◆ **Exercise aim**:
Nothing but the lines below between the line holding "float]], weight: float" and the line holding "their respective metrics.", inclusive, should appear in the answer, each set down exactly.

(Document images with source code)

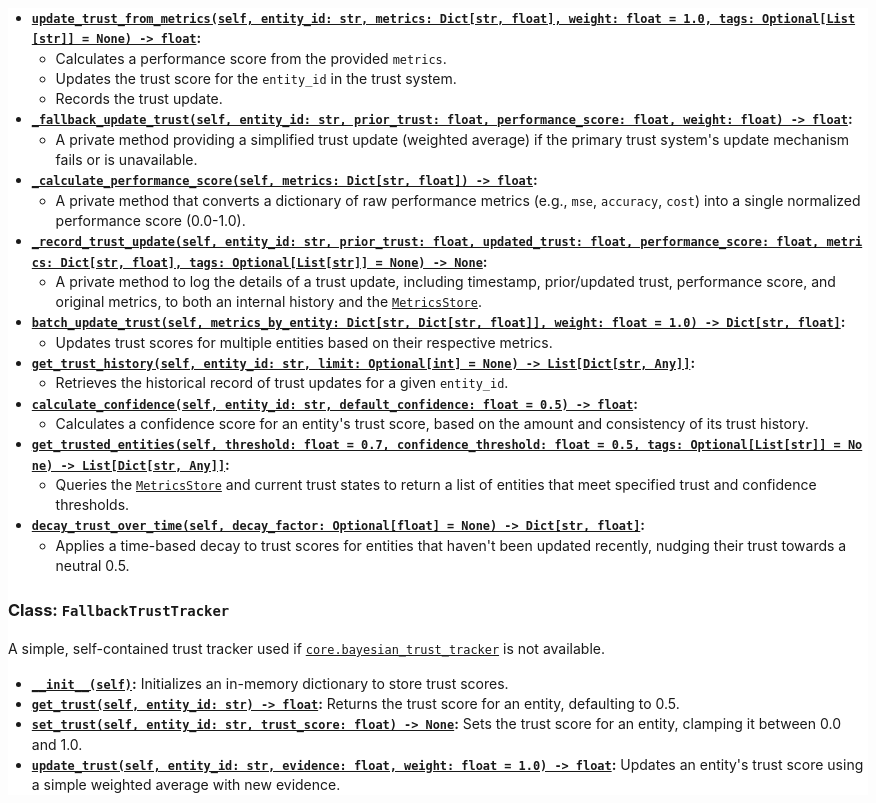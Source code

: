 *   **[`update_trust_from_metrics(self, entity_id: str, metrics: Dict[str, float], weight: float = 1.0, tags: Optional[List[str]] = None) -> float`](recursive_training/metrics/bayesian_adapter.py:109):**
    *   Calculates a performance score from the provided `metrics`.
    *   Updates the trust score for the `entity_id` in the trust system.
    *   Records the trust update.
*   **[`_fallback_update_trust(self, entity_id: str, prior_trust: float, performance_score: float, weight: float) -> float`](recursive_training/metrics/bayesian_adapter.py:178):**
    *   A private method providing a simplified trust update (weighted average) if the primary trust system's update mechanism fails or is unavailable.
*   **[`_calculate_performance_score(self, metrics: Dict[str, float]) -> float`](recursive_training/metrics/bayesian_adapter.py:211):**
    *   A private method that converts a dictionary of raw performance metrics (e.g., `mse`, `accuracy`, `cost`) into a single normalized performance score (0.0-1.0).
*   **[`_record_trust_update(self, entity_id: str, prior_trust: float, updated_trust: float, performance_score: float, metrics: Dict[str, float], tags: Optional[List[str]] = None) -> None`](recursive_training/metrics/bayesian_adapter.py:256):**
    *   A private method to log the details of a trust update, including timestamp, prior/updated trust, performance score, and original metrics, to both an internal history and the [`MetricsStore`](recursive_training/metrics/metrics_store.py:1).
*   **[`batch_update_trust(self, metrics_by_entity: Dict[str, Dict[str, float]], weight: float = 1.0) -> Dict[str, float]`](recursive_training/metrics/bayesian_adapter.py:307):**
    *   Updates trust scores for multiple entities based on their respective metrics.
*   **[`get_trust_history(self, entity_id: str, limit: Optional[int] = None) -> List[Dict[str, Any]]`](recursive_training/metrics/bayesian_adapter.py:333):**
    *   Retrieves the historical record of trust updates for a given `entity_id`.
*   **[`calculate_confidence(self, entity_id: str, default_confidence: float = 0.5) -> float`](recursive_training/metrics/bayesian_adapter.py:356):**
    *   Calculates a confidence score for an entity's trust score, based on the amount and consistency of its trust history.
*   **[`get_trusted_entities(self, threshold: float = 0.7, confidence_threshold: float = 0.5, tags: Optional[List[str]] = None) -> List[Dict[str, Any]]`](recursive_training/metrics/bayesian_adapter.py:391):**
    *   Queries the [`MetricsStore`](recursive_training/metrics/metrics_store.py:1) and current trust states to return a list of entities that meet specified trust and confidence thresholds.
*   **[`decay_trust_over_time(self, decay_factor: Optional[float] = None) -> Dict[str, float]`](recursive_training/metrics/bayesian_adapter.py:438):**
    *   Applies a time-based decay to trust scores for entities that haven't been updated recently, nudging their trust towards a neutral 0.5.

### Class: `FallbackTrustTracker`

A simple, self-contained trust tracker used if [`core.bayesian_trust_tracker`](core/bayesian_trust_tracker.py:1) is not available.

*   **[`__init__(self)`](recursive_training/metrics/bayesian_adapter.py:514):** Initializes an in-memory dictionary to store trust scores.
*   **[`get_trust(self, entity_id: str) -> float`](recursive_training/metrics/bayesian_adapter.py:519):** Returns the trust score for an entity, defaulting to 0.5.
*   **[`set_trust(self, entity_id: str, trust_score: float) -> None`](recursive_training/metrics/bayesian_adapter.py:531):** Sets the trust score for an entity, clamping it between 0.0 and 1.0.
*   **[`update_trust(self, entity_id: str, evidence: float, weight: float = 1.0) -> float`](recursive_training/metrics/bayesian_adapter.py:541):** Updates an entity's trust score using a simple weighted average with new evidence.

◆ **Expected output**:
*   **[`batch_update_trust(self, metrics_by_entity: Dict[str, Dict[str, float]], weight: float = 1.0) -> Dict[str, float]`](recursive_training/metrics/bayesian_adapter.py:307):**
    *   Updates trust scores for multiple entities based on their respective metrics.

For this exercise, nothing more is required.